WHAT THE TASK REQUIRES:
Repeat exactly the lines from the start of the records below through the line that contains "1. A semantic", including both.

PROVIDED MATERIAL:

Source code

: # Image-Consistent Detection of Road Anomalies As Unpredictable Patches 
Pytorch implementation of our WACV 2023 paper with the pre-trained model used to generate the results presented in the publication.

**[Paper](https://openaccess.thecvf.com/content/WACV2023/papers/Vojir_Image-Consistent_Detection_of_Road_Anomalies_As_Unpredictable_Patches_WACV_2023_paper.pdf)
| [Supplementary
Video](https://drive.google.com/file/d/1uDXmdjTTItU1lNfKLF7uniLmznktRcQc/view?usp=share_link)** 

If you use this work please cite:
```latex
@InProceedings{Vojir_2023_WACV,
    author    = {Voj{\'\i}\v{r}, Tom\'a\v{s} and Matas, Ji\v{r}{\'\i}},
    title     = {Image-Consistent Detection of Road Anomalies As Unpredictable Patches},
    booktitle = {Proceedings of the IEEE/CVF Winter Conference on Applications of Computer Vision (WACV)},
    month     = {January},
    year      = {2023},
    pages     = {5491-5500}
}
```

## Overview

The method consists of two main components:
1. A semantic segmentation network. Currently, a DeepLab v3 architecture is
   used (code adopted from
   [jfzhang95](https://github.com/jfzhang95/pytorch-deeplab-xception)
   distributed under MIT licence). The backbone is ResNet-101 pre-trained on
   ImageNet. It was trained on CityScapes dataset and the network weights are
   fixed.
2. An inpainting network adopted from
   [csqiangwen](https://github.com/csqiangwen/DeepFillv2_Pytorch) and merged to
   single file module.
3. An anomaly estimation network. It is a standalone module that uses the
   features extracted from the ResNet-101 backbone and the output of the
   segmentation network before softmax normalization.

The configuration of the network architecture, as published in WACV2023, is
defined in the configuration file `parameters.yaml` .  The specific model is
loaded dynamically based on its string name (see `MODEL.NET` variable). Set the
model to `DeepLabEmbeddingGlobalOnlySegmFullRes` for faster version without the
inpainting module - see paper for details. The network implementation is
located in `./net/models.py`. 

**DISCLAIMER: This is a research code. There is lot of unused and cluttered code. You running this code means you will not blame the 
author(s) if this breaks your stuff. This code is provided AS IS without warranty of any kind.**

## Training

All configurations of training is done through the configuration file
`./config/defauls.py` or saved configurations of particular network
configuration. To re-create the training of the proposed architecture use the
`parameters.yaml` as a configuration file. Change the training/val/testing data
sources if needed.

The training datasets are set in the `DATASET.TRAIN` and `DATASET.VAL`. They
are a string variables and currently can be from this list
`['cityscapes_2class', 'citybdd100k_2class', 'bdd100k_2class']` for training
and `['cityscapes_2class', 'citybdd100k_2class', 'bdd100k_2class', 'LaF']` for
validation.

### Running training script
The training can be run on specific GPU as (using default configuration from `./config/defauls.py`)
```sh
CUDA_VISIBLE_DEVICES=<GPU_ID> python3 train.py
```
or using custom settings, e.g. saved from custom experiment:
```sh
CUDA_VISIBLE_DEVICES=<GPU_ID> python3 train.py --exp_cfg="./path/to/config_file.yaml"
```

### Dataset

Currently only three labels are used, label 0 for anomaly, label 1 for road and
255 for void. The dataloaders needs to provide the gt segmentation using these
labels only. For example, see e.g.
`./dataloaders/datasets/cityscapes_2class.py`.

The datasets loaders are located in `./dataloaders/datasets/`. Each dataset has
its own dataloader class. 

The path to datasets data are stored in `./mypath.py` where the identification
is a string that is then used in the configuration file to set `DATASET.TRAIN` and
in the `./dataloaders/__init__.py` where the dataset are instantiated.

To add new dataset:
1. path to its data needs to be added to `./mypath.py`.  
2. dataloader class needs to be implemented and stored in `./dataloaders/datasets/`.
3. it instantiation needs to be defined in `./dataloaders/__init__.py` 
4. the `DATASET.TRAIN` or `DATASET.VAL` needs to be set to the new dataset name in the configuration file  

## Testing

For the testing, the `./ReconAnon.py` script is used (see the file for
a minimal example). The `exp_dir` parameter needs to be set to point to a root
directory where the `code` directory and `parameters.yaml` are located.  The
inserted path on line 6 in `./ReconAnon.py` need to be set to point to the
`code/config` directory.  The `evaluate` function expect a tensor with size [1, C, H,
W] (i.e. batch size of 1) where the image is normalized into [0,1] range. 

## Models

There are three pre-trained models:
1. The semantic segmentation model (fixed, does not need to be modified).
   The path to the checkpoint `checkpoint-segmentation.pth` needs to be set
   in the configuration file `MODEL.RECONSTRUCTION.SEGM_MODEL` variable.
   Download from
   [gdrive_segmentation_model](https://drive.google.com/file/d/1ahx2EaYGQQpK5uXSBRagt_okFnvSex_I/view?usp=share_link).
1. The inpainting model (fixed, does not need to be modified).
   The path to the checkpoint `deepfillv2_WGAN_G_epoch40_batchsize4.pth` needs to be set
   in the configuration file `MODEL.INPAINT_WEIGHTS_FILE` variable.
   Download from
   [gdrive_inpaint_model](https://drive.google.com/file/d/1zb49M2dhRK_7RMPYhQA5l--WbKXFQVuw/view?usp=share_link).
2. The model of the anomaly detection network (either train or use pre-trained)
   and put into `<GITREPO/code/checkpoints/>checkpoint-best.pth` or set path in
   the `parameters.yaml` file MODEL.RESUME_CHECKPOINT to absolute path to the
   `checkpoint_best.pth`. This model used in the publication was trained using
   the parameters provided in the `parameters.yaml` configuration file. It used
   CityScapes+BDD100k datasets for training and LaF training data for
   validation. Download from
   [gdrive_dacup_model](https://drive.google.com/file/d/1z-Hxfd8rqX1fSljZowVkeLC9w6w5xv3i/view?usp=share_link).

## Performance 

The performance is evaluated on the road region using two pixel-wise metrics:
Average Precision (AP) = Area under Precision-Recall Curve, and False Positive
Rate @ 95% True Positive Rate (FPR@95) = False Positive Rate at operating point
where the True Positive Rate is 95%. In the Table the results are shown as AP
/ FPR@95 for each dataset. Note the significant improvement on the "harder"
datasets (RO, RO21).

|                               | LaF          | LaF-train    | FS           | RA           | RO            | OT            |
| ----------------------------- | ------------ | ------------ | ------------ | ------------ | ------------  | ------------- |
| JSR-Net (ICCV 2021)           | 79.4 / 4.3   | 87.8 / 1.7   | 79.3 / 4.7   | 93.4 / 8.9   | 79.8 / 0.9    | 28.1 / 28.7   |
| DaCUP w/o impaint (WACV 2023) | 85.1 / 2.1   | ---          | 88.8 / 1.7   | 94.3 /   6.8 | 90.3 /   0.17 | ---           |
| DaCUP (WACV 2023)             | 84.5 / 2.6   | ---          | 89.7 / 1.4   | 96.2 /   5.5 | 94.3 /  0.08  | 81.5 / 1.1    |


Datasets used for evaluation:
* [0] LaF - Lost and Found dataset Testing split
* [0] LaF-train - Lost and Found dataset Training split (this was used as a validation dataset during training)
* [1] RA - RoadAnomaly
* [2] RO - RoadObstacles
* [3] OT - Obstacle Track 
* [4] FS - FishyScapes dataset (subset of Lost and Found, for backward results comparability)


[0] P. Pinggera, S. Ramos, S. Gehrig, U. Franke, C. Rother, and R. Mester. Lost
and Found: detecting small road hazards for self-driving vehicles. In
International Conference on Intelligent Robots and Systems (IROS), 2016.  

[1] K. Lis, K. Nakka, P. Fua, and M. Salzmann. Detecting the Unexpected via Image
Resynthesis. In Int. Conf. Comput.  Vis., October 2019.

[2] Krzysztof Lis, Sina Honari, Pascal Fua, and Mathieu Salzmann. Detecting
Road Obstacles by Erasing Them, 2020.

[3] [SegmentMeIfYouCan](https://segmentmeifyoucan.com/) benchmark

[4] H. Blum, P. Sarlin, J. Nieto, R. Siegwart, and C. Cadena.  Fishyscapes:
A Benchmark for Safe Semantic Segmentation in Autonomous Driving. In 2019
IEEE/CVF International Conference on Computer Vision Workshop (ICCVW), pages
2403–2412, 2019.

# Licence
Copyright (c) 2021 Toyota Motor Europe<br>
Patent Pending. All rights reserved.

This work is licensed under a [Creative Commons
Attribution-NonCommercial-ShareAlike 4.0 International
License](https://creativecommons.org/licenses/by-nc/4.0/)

SOLUTION:
Source code

: # Image-Consistent Detection of Road Anomalies As Unpredictable Patches 
Pytorch implementation of our WACV 2023 paper with the pre-trained model used to generate the results presented in the publication.

**[Paper](https://openaccess.thecvf.com/content/WACV2023/papers/Vojir_Image-Consistent_Detection_of_Road_Anomalies_As_Unpredictable_Patches_WACV_2023_paper.pdf)
| [Supplementary
Video](https://drive.google.com/file/d/1uDXmdjTTItU1lNfKLF7uniLmznktRcQc/view?usp=share_link)** 

If you use this work please cite:
```latex
@InProceedings{Vojir_2023_WACV,
    author    = {Voj{\'\i}\v{r}, Tom\'a\v{s} and Matas, Ji\v{r}{\'\i}},
    title     = {Image-Consistent Detection of Road Anomalies As Unpredictable Patches},
    booktitle = {Proceedings of the IEEE/CVF Winter Conference on Applications of Computer Vision (WACV)},
    month     = {January},
    year      = {2023},
    pages     = {5491-5500}
}
```

## Overview

The method consists of two main components:
1. A semantic segmentation network. Currently, a DeepLab v3 architecture is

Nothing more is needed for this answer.